== RECORDS SUPPLIED ==
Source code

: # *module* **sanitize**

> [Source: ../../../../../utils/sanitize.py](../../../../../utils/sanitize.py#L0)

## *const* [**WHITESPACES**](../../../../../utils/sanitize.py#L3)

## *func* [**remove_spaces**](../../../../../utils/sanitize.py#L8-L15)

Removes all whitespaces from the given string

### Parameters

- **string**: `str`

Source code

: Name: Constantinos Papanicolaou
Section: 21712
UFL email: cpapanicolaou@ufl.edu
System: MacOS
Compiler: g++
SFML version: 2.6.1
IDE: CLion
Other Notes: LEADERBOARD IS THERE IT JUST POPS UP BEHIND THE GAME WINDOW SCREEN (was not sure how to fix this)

== ASSIGNMENT ==
Render the whole set of entries again, exactly as given.

== EXERCISE SOLUTION ==
Source code

: # *module* **sanitize**

> [Source: ../../../../../utils/sanitize.py](../../../../../utils/sanitize.py#L0)

## *const* [**WHITESPACES**](../../../../../utils/sanitize.py#L3)

## *func* [**remove_spaces**](../../../../../utils/sanitize.py#L8-L15)

Removes all whitespaces from the given string

### Parameters

- **string**: `str`

Source code

: Name: Constantinos Papanicolaou
Section: 21712
UFL email: cpapanicolaou@ufl.edu
System: MacOS
Compiler: g++
SFML version: 2.6.1
IDE: CLion
Other Notes: LEADERBOARD IS THERE IT JUST POPS UP BEHIND THE GAME WINDOW SCREEN (was not sure how to fix this)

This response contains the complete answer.